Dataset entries
━━━━━━━━━━━━━━━━

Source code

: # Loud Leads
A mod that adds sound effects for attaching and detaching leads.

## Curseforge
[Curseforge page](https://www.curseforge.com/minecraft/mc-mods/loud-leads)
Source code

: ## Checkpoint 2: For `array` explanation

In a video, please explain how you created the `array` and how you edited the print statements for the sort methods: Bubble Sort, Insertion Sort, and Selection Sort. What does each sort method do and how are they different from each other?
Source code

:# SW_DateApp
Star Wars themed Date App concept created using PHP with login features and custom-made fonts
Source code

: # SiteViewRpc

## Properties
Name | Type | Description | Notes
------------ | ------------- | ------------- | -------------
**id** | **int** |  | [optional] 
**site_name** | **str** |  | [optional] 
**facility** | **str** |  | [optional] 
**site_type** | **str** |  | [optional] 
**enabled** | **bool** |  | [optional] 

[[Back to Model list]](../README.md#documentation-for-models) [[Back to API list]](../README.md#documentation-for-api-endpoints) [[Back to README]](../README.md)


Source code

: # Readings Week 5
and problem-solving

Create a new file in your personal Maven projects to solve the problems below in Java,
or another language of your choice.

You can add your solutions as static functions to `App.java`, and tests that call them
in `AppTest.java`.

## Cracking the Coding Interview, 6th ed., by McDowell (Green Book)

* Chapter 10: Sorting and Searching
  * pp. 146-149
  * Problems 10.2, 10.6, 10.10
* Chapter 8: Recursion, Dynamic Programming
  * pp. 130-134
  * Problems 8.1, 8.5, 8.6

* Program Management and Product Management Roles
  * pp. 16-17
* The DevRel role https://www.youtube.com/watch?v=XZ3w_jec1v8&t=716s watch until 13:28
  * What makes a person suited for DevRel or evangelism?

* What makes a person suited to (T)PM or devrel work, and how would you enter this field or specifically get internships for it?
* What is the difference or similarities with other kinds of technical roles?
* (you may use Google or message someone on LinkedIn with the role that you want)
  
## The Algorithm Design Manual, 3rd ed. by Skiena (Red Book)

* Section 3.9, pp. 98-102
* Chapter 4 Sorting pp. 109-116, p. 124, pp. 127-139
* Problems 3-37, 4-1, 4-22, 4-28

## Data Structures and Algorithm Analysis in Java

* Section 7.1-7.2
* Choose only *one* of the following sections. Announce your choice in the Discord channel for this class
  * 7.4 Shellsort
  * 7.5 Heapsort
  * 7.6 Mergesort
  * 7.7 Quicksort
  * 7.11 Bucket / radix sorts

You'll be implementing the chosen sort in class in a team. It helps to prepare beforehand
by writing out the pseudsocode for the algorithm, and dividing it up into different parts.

━━━━━━━━━━━━━━━━

> [Exercise]: Looking at the entries above, count the lines that contain "What" and answer with only the number.

> [Exercise output]: 4